WHAT IS NEEDED: Find the string "resources" in the listing below and return each line it appears in.

SOURCE MATERIAL:
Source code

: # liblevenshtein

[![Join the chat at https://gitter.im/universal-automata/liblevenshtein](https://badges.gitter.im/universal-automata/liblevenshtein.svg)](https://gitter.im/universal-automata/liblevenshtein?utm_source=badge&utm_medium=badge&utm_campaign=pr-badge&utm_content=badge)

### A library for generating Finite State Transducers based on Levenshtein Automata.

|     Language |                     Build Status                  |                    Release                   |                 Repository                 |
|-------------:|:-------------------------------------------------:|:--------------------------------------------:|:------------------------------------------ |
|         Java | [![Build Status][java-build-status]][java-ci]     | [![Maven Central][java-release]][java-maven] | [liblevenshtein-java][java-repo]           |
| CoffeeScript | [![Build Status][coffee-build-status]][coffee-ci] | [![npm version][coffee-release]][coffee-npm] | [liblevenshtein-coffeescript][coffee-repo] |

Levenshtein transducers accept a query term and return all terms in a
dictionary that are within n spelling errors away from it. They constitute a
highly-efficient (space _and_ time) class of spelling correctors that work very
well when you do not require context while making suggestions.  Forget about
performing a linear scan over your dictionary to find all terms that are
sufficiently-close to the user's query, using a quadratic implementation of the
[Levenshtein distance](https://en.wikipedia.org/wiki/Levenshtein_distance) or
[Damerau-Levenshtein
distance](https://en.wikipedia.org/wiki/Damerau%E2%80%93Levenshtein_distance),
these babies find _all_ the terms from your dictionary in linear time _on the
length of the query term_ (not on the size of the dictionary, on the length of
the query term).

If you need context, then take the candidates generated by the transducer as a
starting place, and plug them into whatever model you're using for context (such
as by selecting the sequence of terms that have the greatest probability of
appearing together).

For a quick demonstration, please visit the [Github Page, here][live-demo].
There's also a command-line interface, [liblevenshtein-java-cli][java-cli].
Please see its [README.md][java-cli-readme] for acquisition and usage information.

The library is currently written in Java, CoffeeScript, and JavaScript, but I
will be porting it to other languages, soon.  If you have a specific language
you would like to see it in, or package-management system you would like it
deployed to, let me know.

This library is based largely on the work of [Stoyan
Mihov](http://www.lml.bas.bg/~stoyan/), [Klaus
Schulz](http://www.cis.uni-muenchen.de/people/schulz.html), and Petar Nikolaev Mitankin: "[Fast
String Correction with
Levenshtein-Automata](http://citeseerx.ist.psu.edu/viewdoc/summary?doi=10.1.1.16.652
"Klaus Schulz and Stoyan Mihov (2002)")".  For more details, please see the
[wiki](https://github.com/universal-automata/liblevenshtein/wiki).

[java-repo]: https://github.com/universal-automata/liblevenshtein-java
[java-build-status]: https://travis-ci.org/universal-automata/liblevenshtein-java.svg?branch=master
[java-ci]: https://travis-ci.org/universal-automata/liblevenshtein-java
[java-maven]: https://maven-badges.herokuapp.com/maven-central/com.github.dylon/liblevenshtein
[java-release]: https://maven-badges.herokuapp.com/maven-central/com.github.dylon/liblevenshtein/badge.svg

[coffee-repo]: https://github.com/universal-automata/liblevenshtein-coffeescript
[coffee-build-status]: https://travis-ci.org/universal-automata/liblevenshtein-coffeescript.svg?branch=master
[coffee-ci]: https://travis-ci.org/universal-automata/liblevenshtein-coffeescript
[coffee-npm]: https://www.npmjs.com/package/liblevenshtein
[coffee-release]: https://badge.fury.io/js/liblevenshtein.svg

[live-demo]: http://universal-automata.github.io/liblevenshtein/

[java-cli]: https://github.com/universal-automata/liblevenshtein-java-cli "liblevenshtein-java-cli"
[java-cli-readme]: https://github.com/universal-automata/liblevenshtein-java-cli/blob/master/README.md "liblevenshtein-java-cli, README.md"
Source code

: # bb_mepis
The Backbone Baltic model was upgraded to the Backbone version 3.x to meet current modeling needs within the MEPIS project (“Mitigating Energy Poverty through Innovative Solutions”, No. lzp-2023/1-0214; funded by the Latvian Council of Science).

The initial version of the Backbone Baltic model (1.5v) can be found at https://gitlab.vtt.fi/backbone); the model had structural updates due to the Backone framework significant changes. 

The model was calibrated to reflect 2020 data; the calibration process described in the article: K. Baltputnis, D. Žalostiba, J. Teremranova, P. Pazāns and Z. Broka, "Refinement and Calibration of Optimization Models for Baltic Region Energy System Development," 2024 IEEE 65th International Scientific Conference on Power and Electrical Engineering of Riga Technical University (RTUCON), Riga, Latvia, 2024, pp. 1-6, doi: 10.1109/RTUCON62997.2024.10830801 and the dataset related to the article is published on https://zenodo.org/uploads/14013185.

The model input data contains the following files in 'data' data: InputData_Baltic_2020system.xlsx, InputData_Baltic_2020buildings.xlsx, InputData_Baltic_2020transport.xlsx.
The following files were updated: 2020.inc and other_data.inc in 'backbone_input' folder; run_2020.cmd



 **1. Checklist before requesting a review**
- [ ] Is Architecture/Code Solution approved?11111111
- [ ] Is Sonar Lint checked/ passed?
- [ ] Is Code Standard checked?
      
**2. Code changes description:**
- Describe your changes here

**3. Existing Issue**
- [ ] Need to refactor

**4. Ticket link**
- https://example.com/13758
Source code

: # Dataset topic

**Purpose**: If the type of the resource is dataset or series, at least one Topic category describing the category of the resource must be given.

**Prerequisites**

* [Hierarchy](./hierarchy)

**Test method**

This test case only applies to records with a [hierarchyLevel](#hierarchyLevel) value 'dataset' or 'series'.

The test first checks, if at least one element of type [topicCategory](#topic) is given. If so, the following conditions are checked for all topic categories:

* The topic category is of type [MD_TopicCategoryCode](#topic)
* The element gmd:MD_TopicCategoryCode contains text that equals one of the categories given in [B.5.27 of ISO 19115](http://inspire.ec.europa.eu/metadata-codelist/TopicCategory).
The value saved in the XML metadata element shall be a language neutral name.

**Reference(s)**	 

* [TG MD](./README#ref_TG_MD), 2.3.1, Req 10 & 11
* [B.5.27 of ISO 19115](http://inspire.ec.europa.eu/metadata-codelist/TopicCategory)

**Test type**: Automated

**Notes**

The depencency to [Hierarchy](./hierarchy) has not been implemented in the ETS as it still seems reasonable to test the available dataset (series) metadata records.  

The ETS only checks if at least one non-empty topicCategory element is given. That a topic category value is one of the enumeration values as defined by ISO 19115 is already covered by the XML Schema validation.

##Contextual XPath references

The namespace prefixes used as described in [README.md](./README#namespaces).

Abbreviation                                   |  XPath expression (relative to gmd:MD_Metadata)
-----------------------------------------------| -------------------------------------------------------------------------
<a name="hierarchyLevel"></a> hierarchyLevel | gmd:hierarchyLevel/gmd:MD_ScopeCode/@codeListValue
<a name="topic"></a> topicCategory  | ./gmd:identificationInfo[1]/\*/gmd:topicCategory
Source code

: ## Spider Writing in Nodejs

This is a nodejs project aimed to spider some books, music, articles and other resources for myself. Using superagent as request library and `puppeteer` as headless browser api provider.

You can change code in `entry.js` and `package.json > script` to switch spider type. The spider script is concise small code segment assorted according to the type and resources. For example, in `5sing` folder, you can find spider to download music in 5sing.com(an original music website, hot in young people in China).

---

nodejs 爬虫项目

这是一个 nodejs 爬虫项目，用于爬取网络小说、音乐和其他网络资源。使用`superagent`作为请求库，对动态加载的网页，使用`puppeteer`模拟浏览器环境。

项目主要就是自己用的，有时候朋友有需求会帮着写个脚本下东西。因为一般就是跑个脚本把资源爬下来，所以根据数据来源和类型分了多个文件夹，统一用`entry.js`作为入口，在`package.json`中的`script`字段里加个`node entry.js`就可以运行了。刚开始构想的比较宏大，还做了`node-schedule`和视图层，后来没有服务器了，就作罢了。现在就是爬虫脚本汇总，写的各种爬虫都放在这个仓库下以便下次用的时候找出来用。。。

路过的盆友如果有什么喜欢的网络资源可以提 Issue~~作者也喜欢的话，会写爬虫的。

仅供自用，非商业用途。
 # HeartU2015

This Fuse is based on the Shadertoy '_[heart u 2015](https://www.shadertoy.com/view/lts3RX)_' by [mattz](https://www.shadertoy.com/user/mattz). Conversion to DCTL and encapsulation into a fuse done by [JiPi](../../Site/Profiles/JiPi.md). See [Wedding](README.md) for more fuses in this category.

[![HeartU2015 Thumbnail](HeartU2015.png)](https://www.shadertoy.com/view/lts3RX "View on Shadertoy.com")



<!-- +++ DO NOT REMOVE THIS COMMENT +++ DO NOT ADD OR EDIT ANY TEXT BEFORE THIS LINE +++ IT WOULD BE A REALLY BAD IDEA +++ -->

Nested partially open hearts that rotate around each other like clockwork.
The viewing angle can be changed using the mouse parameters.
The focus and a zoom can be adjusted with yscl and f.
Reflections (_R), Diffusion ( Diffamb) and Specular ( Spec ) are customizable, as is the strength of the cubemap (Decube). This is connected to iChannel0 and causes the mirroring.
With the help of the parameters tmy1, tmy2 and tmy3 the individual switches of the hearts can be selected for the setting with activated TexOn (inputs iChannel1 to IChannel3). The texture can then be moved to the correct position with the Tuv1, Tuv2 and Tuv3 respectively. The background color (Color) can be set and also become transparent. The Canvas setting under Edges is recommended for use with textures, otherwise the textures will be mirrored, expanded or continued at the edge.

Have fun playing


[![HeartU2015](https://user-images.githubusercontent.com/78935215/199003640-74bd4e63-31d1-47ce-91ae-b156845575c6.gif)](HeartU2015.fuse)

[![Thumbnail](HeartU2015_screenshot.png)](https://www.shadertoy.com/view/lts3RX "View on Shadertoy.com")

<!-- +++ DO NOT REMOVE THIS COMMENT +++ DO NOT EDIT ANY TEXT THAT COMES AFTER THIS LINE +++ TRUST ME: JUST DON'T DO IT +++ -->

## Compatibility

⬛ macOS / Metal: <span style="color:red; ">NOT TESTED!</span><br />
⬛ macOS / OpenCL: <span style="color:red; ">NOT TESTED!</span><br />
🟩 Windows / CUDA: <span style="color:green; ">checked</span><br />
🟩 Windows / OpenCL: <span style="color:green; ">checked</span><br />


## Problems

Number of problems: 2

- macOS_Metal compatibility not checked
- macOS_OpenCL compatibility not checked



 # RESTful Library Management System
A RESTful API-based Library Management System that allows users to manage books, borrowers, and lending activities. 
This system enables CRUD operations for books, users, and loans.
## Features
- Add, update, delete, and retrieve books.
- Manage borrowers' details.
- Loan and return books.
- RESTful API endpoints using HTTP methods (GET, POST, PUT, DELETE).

TASK SOLUTION:
This is a nodejs project aimed to spider some books, music, articles and other resources for myself. Using superagent as request library and `puppeteer` as headless browser api provider.
You can change code in `entry.js` and `package.json > script` to switch spider type. The spider script is concise small code segment assorted according to the type and resources. For example, in `5sing` folder, you can find spider to download music in 5sing.com(an original music website, hot in young people in China).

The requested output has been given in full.